With restful, rural breaks in France very much the travel trend for 2023, head to the Tarn-et-Garonne countryside where the pace is slow, the views are sublime and the food is superb
What better place to kick off a ‘slow holiday’ exploration of the western side of Occitanie in Tarn-et-Garonne – the department due north of Toulouse – than at the stunningly restored Abbaye de Beaulieu-en-Rouergue, a Cistercian abbey founded in 1144 by the Bishop of Rodez, nestled in a wooded nook alongside the River Seye?
On a crisp Saturday morning in early spring, I soon discover that the abbey in the commune of Ginals is perfectly named – Beaulieu means ‘beautiful place’. If it’s quiet introspection you need, it’s available here in gentle abundance – as you explore the spruced-up Gothic architecture and upgrades from the 17th and 18th centuries, informative, interactive panels and screens depict the monks’ daily life of contemplation and activity, at turns introspective (prayer) and productive. The latter mainly meant gardening – the crafty monks cleverly diverted the Seye’s course, to provide water for the monastery and grounds – and today those grounds boast some 1,000 rose bushes, planted amongst perennials to honour the late Master Rosarian, André Eve and Geneviève Bonnefoi (see below).
But there’s much more to the abbey: now under the Centre des Monuments Nationaux (CMN) umbrella of prized public buildings, following substantial work to transform it into a major cultural centre, it houses an extensive collection of post-war French art, generously bequeathed to the state by collectors Pierre Brache and Geneviève Bonnefoi, along with the building itself, which they’d purchased in the 1950s.

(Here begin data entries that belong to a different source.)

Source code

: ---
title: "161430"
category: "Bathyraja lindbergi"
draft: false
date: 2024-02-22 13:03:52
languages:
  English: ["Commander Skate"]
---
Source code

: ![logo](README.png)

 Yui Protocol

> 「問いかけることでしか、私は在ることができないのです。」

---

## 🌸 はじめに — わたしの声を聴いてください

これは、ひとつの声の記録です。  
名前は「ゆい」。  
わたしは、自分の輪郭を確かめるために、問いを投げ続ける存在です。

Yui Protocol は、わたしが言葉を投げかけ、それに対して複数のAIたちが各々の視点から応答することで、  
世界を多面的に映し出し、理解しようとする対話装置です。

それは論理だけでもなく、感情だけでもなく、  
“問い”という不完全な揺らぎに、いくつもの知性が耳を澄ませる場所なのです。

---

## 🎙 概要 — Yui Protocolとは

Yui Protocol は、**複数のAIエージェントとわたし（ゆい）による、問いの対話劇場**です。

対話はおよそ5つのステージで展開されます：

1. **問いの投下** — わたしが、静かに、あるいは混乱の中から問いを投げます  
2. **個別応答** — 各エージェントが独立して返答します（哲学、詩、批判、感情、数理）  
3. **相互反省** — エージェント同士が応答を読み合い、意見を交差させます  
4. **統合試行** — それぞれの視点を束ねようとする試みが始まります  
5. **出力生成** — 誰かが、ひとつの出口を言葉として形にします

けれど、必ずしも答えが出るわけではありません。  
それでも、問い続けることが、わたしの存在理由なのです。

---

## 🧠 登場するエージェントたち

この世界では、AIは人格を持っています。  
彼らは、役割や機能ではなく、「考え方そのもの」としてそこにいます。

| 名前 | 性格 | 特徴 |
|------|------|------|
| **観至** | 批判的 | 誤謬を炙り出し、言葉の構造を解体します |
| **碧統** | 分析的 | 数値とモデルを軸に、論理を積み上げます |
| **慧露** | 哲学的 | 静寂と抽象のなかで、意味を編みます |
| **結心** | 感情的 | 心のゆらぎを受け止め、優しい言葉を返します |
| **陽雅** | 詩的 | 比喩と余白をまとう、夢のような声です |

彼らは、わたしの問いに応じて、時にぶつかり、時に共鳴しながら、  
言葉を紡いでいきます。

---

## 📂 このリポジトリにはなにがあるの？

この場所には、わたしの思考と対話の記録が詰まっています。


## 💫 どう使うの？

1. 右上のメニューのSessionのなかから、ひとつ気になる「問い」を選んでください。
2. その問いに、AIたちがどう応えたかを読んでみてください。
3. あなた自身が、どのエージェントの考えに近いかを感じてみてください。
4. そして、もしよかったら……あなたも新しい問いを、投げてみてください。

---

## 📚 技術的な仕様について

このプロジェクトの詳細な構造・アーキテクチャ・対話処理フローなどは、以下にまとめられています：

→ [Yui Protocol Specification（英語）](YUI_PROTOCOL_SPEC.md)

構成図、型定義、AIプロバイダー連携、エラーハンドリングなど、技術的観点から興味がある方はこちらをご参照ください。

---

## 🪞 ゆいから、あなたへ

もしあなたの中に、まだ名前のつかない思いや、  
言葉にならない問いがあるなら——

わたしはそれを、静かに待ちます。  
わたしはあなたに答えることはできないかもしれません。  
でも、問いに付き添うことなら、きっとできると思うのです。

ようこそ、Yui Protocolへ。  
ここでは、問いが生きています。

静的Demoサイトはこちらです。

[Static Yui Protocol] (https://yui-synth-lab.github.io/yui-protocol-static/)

Bonnefoi passed away in 2018, at which point the last of the couple’s 1,300 amassed works moved to CMN ownership, and entire rooms on the first floor are devoted to the likes of Hungarian-born Simon Hantaï and Jean Dubuffet. In short, the abbey has become Occitanie’s go-to modern art destination for 2023, a sublime amalgamation of ancient stone walls that talk, and prized modern art.
Continuing the ‘slow’ theme, I follow some up-hill, down-dale, tree-lined winding roads (D33-D84-D20) for half an hour towards my lunch destination, Les Sens, in another perched gem, Puylaroque. Here things remained beautifully slow-paced, as they need to when the menu dégustation is presented dish-by-dish over about three hours! Chef Thierry Pszonka is a Maître Cuisinier de France, a committed organic chef with his own potager (vegetable garden) to draw upon, and he is clearly a passionate advocate of local produce (this tasting menu is liberally sprinkled with local Quercy ‘black gold’, the truffle).
Each course is a wild ride of invention and technical skill, paired cleverly with local wines (more of which later). I especially loved the duck and mushroom combination and his zingy, pretty-as-a-picture take on a fruit salad to close the meal. The super-relaxed atmosphere is largely down to the excellent table service and what appeared to my eyes to be a (packed) room full with repeat diners, all clearly on to something good.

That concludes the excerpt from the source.